* [DESCRIPTION OF THE TASK] Whenever the word "hspace" appears in a line of the listing, copy that line.

* [DATA RECORDS]
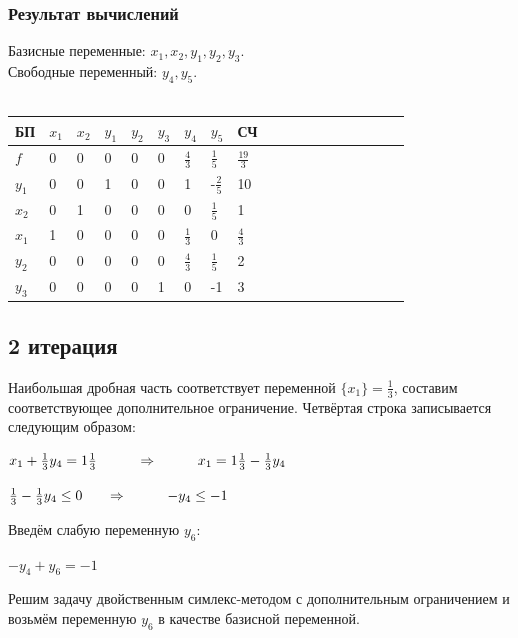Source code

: \documentclass[14pt,a4paper,fleqn]{extarticle}
\begin{document}
	\subsubsection*{Результат вычислений}
	Базисные переменные: $x_1, x_2, y_1, y_2, y_3$.\\
	Свободные переменный: $y_4, y_5$.\\\\
	\begin{tabularx}{\textwidth}{V{1}p{0.7cm}V{1}p{1.3cm}V{1}p{1.34cm}V{1}p{1.3cm}V{1}p{1.3cm}V{1}p{1.3cm}V{1}p{1.3cm}V{1}p{1.3cm}V{1}p{1.33cm}V{1}}
		\hline
		БП & $x_1$ & $x_2$ & $y_1$ & $y_2$ & $y_3$ & $y_4$ & $y_5$ & СЧ\\
		\hline
		$f$ & 0 & 0 & 0 & 0 & 0 & \small $\frac{4}{3}$ & \small $\frac{1}{5}$ & \small $\frac{19}{3}$\\
		\hline
		$y_1$ & 0 & 0 & 1 & 0 & 0 & 1 & \small -$\frac{2}{5}$ & 10\\
		\hline
		$x_2$ & 0 & 1 & 0 & 0 & 0 & 0 & \small $\frac{1}{5}$ & 1\\
		\hline
		$x_1$ & 1 & 0 & 0 & 0 & 0 & \small $\frac{1}{3}$ & 0 & \small $\frac{4}{3}$\\
		\hline
		$y_2$ & 0 & 0 & 0 & 0 & 0 & \small $\frac{4}{3}$ & \small $\frac{1}{5}$ & 2\\
		\hline
		$y_3$ & 0 & 0 & 0 & 0 & 1 & 0 & -1 & 3\\
		\hline
	\end{tabularx}
	\newpage
	\subsection*{2 итерация}
	Наибольшая дробная часть соответствует переменной $\{x_1\} = \frac{1}{3}$, составим соответствующее дополнительное ограничение. Четвёртая строка записывается следующим образом:
	\begin{center}
		$x_1 + \frac{1}{3}y_4 = 1\frac{1}{3} \hspace*{1cm} \Rightarrow \hspace*{1cm} x_1 = 1\frac{1}{3} - \frac{1}{3}y_4$
	\end{center}
	\begin{center}
		$\frac{1}{3} - \frac{1}{3}y_4 \leq 0 \hspace*{0.6cm} \Rightarrow \hspace*{1cm} -y_4 \leq -1$
	\end{center}
	Введём слабую переменную $y_6$:
	\begin{center}
		$-y_4 + y_6 = -1$
	\end{center}
	Решим задачу двойственным симлекс-методом с дополнительным ограничением и возьмём переменную $y_6$ в качестве базисной переменной.
\end{document}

* [RESULT OF THIS EXERCISE]
		$x_1 + \frac{1}{3}y_4 = 1\frac{1}{3} \hspace*{1cm} \Rightarrow \hspace*{1cm} x_1 = 1\frac{1}{3} - \frac{1}{3}y_4$
		$\frac{1}{3} - \frac{1}{3}y_4 \leq 0 \hspace*{0.6cm} \Rightarrow \hspace*{1cm} -y_4 \leq -1$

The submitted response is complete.